_Work item_.
In your copy, leave out the pictures and repeat every record exactly.

_Given entries_.

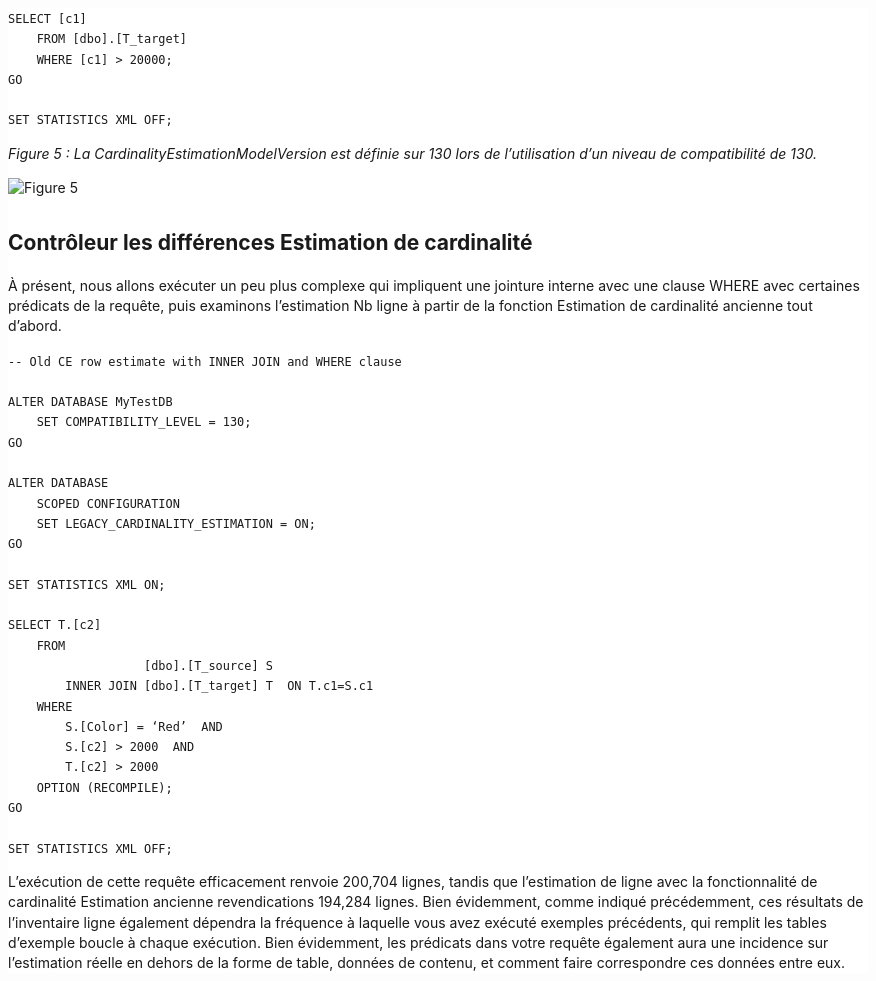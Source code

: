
```
SELECT [c1]
    FROM [dbo].[T_target]
    WHERE [c1] > 20000;
GO

SET STATISTICS XML OFF;
```


*Figure 5 : La CardinalityEstimationModelVersion est définie sur 130 lors de l’utilisation d’un niveau de compatibilité de 130.*


![Figure 5](./media/sql-database-compatibility-level-query-performance-130/figure-5.jpg)


## <a name="witnessing-the-cardinality-estimation-differences"></a>Contrôleur les différences Estimation de cardinalité


À présent, nous allons exécuter un peu plus complexe qui impliquent une jointure interne avec une clause WHERE avec certaines prédicats de la requête, puis examinons l’estimation Nb ligne à partir de la fonction Estimation de cardinalité ancienne tout d’abord.


```
-- Old CE row estimate with INNER JOIN and WHERE clause

ALTER DATABASE MyTestDB
    SET COMPATIBILITY_LEVEL = 130;
GO

ALTER DATABASE
    SCOPED CONFIGURATION
    SET LEGACY_CARDINALITY_ESTIMATION = ON;
GO

SET STATISTICS XML ON;

SELECT T.[c2]
    FROM
                   [dbo].[T_source] S
        INNER JOIN [dbo].[T_target] T  ON T.c1=S.c1
    WHERE
        S.[Color] = ‘Red’  AND
        S.[c2] > 2000  AND
        T.[c2] > 2000
    OPTION (RECOMPILE);
GO

SET STATISTICS XML OFF;
```


L’exécution de cette requête efficacement renvoie 200,704 lignes, tandis que l’estimation de ligne avec la fonctionnalité de cardinalité Estimation ancienne revendications 194,284 lignes. Bien évidemment, comme indiqué précédemment, ces résultats de l’inventaire ligne également dépendra la fréquence à laquelle vous avez exécuté exemples précédents, qui remplit les tables d’exemple boucle à chaque exécution. Bien évidemment, les prédicats dans votre requête également aura une incidence sur l’estimation réelle en dehors de la forme de table, données de contenu, et comment faire correspondre ces données entre eux.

_Completed exercise_.
Source code

:
```
SELECT [c1]
    FROM [dbo].[T_target]
    WHERE [c1] > 20000;
GO

SET STATISTICS XML OFF;
```


*Figure 5 : La CardinalityEstimationModelVersion est définie sur 130 lors de l’utilisation d’un niveau de compatibilité de 130.*


![Figure 5](./media/sql-database-compatibility-level-query-performance-130/figure-5.jpg)


## <a name="witnessing-the-cardinality-estimation-differences"></a>Contrôleur les différences Estimation de cardinalité


À présent, nous allons exécuter un peu plus complexe qui impliquent une jointure interne avec une clause WHERE avec certaines prédicats de la requête, puis examinons l’estimation Nb ligne à partir de la fonction Estimation de cardinalité ancienne tout d’abord.


```
-- Old CE row estimate with INNER JOIN and WHERE clause

ALTER DATABASE MyTestDB
    SET COMPATIBILITY_LEVEL = 130;
GO

ALTER DATABASE
    SCOPED CONFIGURATION
    SET LEGACY_CARDINALITY_ESTIMATION = ON;
GO

SET STATISTICS XML ON;

SELECT T.[c2]
    FROM
                   [dbo].[T_source] S
        INNER JOIN [dbo].[T_target] T  ON T.c1=S.c1
    WHERE
        S.[Color] = ‘Red’  AND
        S.[c2] > 2000  AND
        T.[c2] > 2000
    OPTION (RECOMPILE);
GO

SET STATISTICS XML OFF;
```


L’exécution de cette requête efficacement renvoie 200,704 lignes, tandis que l’estimation de ligne avec la fonctionnalité de cardinalité Estimation ancienne revendications 194,284 lignes. Bien évidemment, comme indiqué précédemment, ces résultats de l’inventaire ligne également dépendra la fréquence à laquelle vous avez exécuté exemples précédents, qui remplit les tables d’exemple boucle à chaque exécution. Bien évidemment, les prédicats dans votre requête également aura une incidence sur l’estimation réelle en dehors de la forme de table, données de contenu, et comment faire correspondre ces données entre eux.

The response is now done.